Kreuzfahrten feiern gerade ihren glamourösen Höhenflug. Und zwar anders als früher. Nicht mehr als Massenspektakel mit 7'000 Passagieren, Animationsprogramm und Poolgymnastik, sondern als entschleunigtes, elegantes oder abenteuerliches Boutique-Erlebnis auf See.
Es sind Reisen geworden, die sich an ein Publikum wenden, das eher auf Zurückhaltung, Servicekultur und besondere Routen achtet als dass es auf Buffetschlachten und Captain’s Dinner steht.
Wer heute noch glaubt, Kreuzfahrten seien etwas für Senioren mit Leibbinde, der sollte einen Blick in die aktuellen Ausgaben von Vogue, Harper’s Bazaar und Condé Nast Traveller werfen.

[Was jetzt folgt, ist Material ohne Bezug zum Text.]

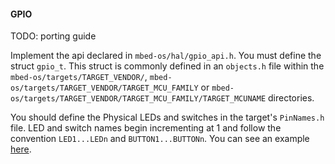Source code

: #### GPIO

TODO: porting guide

Implement the api declared in `mbed-os/hal/gpio_api.h`. You must define the struct `gpio_t`. This struct is commonly defined in an `objects.h` file within the `mbed-os/targets/TARGET_VENDOR/`, `mbed-os/targets/TARGET_VENDOR/TARGET_MCU_FAMILY` or `mbed-os/targets/TARGET_VENDOR/TARGET_MCU_FAMILY/TARGET_MCUNAME` directories.

You should define the Physical LEDs and switches in the target's `PinNames.h` file. LED and switch names begin incrementing at 1 and follow the convention `LED1...LEDn` and `BUTTON1...BUTTONn`. You can see an example [here](https://github.com/ARMmbed/mbed-os/blob/master/targets/TARGET_Freescale/TARGET_MCUXpresso_MCUS/TARGET_MCU_K64F/TARGET_FRDM/PinNames.h#L198).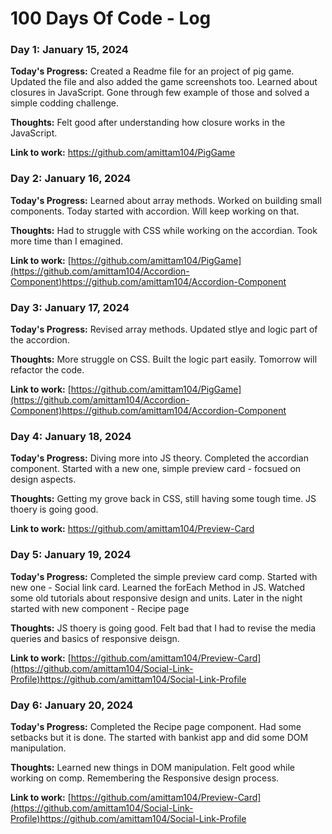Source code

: # 100 Days Of Code - Log

### Day 1: January 15, 2024

**Today's Progress:** Created a Readme file for an project of pig game. Updated the file and also added the game screenshots too. Learned about closures in JavaScript. Gone through few example of those and solved a simple codding challenge.

**Thoughts:** Felt good after understanding how closure works in the JavaScript.

**Link to work:** https://github.com/amittam104/PigGame

### Day 2: January 16, 2024

**Today's Progress:** Learned about array methods. Worked on building small components. Today started with accordion. Will keep working on that.

**Thoughts:** Had to struggle with CSS while working on the accordian. Took more time than I emagined.

**Link to work:** [https://github.com/amittam104/PigGame](https://github.com/amittam104/Accordion-Component)https://github.com/amittam104/Accordion-Component

### Day 3: January 17, 2024

**Today's Progress:** Revised array methods. Updated stlye and logic part of the accordion.

**Thoughts:** More struggle on CSS. Built the logic part easily. Tomorrow will refactor the code.

**Link to work:** [https://github.com/amittam104/PigGame](https://github.com/amittam104/Accordion-Component)https://github.com/amittam104/Accordion-Component

### Day 4: January 18, 2024

**Today's Progress:** Diving more into JS theory. Completed the accordian component. Started with a new one, simple preview card - focsued on design aspects.

**Thoughts:** Getting my grove back in CSS, still having some tough time. JS thoery is going good.

**Link to work:** https://github.com/amittam104/Preview-Card

### Day 5: January 19, 2024

**Today's Progress:** Completed the simple preview card comp. Started with new one - Social link card. Learned the forEach Method in JS. Watched some old tutorials about responsive design and units. Later in the night started with new component - Recipe page

**Thoughts:** JS thoery is going good. Felt bad that I had to revise the media queries and basics of responsive deisgn.

**Link to work:** [https://github.com/amittam104/Preview-Card](https://github.com/amittam104/Social-Link-Profile)https://github.com/amittam104/Social-Link-Profile

### Day 6: January 20, 2024

**Today's Progress:** Completed the Recipe page component. Had some setbacks but it is done. The started with bankist app and did some DOM manipulation.

**Thoughts:** Learned new things in DOM manipulation. Felt good while working on comp. Remembering the Responsive design process.

**Link to work:** [https://github.com/amittam104/Preview-Card](https://github.com/amittam104/Social-Link-Profile)https://github.com/amittam104/Social-Link-Profile
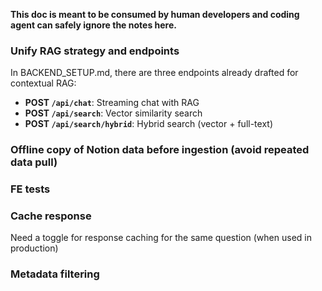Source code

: **This doc is meant to be consumed by human developers and coding agent can safely ignore the notes here.**

### Unify RAG strategy and endpoints
In BACKEND_SETUP.md, there are three endpoints already drafted for contextual RAG:
- **POST `/api/chat`**: Streaming chat with RAG
- **POST `/api/search`**: Vector similarity search
- **POST `/api/search/hybrid`**: Hybrid search (vector + full-text)

### Offline copy of Notion data before ingestion (avoid repeated data pull)

### FE tests

### Cache response
Need a toggle for response caching for the same question (when used in production)

### Metadata filtering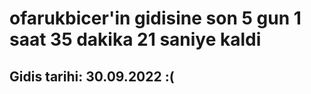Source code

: # ofarukbicer'in gidisine son 5 gun 1 saat 35 dakika 21 saniye kaldi

## Gidis tarihi: 30.09.2022 :(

Dort segeln Luxus-Jachten und Boutique-Cruiser inzwischen durch Editorials – begleitet von Prime-Time-Spots im Fernsehen. Kreuzfahrten sind wieder salonfähig. Und zwar nicht zu knapp.
Der Boom der Branche
Die Zahlen lügen nicht. Laut einer aktuellen Studie der Cruise Lines International Association (CLIA), der grössten Branchenvereinigung für Kreuzfahrten, reisen 2025 rund 37,7 Mio. Menschen per Kreuzfahrtschiff – so viele wie nie. In den USA verzeichnet die AAA Cruises 19 Mio. Passagiere, ein Plus von 4,5 % zum Vorjahr.

Carnival-CEO Josh Weinstein (u. a. AIDA, Costa, Princess Cruises) sagt: «Nahezu die Hälfte unseres Angebots für 2025 ist bereits verkauft … Die Vorausbuchungen liegen preislich und bei der Auslastung über dem Niveau dieses Jahres.»
Das Magazin «Der Aktionär» bestätigt: Carnival steigerte den Quartalsumsatz auf 5,1 Milliarden Franken, übertraf alle Erwartungen und verzeichnete 6,4 Milliarden Franken an Kundeneinlagen – ein klares Signal: Die Nachfrage ist real. Und auch Disney setzt auf Wachstum: Bis 2031 sollen über 10,5 Milliarden Franken in neue Schiffe fliessen.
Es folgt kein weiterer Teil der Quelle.